Source data START

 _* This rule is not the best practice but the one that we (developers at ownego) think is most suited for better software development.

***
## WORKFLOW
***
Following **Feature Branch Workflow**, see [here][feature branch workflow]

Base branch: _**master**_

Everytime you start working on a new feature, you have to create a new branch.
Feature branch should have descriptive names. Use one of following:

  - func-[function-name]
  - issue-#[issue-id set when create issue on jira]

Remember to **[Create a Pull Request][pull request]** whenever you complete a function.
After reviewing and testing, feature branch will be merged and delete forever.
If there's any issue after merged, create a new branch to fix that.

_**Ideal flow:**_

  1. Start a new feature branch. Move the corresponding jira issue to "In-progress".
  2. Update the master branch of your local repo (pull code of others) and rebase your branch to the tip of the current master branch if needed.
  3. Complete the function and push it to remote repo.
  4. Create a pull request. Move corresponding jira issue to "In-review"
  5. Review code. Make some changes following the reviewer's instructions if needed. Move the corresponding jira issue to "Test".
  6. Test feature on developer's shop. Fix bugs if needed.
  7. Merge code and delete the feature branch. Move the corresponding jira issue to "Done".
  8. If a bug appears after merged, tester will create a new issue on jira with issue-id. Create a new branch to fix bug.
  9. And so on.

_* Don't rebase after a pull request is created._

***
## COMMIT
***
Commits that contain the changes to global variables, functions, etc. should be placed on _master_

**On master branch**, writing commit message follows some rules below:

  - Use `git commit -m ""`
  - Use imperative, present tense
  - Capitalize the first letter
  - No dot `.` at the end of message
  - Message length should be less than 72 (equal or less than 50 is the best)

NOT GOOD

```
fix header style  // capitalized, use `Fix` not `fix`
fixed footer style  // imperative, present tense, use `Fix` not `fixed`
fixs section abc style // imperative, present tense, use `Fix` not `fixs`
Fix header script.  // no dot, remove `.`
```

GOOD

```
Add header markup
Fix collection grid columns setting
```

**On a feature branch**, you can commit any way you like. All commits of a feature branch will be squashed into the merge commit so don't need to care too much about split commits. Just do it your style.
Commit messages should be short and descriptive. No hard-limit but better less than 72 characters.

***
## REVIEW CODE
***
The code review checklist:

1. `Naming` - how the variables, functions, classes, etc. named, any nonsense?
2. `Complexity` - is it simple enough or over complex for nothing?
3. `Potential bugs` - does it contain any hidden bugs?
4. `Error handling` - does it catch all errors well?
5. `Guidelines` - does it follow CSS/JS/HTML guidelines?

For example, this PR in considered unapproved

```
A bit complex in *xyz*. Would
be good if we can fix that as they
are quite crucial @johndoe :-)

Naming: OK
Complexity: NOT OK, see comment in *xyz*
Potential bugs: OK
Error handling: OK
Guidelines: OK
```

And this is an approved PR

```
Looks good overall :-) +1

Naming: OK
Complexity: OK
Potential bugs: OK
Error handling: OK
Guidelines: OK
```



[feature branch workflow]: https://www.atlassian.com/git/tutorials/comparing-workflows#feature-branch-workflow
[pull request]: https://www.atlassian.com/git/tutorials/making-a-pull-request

Source data END

= Problem statement =
In the records above, find each line that mentions the string "delete", then copy it.

= Result of this task =
After reviewing and testing, feature branch will be merged and delete forever.
  7. Merge code and delete the feature branch. Move the corresponding jira issue to "Done".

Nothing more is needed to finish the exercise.